#### EXTRACTED INFORMATION:

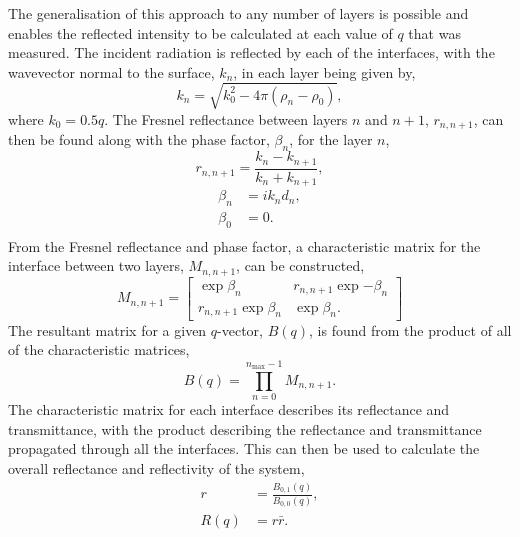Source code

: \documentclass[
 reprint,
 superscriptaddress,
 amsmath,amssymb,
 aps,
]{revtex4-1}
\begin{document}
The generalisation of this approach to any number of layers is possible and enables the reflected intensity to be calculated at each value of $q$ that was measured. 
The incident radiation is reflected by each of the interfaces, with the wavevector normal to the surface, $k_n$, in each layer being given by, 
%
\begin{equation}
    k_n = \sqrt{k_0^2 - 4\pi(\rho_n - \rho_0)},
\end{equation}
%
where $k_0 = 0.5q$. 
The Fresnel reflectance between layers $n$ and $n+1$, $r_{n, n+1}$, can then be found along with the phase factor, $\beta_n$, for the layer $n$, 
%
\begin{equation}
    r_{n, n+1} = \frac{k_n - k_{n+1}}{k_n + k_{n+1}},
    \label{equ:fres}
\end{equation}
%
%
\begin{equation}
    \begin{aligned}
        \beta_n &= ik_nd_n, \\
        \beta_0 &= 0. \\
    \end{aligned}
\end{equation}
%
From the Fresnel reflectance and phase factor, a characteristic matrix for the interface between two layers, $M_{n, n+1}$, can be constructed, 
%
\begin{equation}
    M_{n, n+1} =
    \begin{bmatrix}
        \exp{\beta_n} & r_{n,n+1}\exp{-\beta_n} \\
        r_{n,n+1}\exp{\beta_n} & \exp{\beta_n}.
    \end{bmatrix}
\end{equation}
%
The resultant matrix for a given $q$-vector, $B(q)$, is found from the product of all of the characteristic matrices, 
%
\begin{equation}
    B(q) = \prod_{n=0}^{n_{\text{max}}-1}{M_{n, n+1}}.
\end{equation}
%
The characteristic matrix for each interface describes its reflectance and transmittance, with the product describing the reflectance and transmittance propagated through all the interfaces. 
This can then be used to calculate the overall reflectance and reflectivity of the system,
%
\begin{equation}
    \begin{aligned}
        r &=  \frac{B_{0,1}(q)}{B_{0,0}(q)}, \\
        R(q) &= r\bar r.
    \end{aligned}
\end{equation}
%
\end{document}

---

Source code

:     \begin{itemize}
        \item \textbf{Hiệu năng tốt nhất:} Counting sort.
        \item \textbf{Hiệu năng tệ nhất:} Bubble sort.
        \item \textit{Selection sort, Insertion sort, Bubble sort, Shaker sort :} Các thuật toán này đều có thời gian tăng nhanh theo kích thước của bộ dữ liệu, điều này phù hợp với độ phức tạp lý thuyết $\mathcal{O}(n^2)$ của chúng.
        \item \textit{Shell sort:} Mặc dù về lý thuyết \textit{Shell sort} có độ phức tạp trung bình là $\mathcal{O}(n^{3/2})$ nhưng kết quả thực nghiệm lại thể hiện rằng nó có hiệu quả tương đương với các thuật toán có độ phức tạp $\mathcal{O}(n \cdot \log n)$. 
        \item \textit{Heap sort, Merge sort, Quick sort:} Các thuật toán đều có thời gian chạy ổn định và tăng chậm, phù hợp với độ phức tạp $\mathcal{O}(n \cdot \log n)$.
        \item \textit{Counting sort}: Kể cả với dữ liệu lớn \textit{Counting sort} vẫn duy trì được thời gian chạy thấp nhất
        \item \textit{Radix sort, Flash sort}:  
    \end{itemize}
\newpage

#### WHAT IS NEEDED:
Find the lines above that hold "layers", then copy each of them.

#### RESULT OF THE TASK:
The generalisation of this approach to any number of layers is possible and enables the reflected intensity to be calculated at each value of $q$ that was measured. 
The Fresnel reflectance between layers $n$ and $n+1$, $r_{n, n+1}$, can then be found along with the phase factor, $\beta_n$, for the layer $n$, 
From the Fresnel reflectance and phase factor, a characteristic matrix for the interface between two layers, $M_{n, n+1}$, can be constructed, 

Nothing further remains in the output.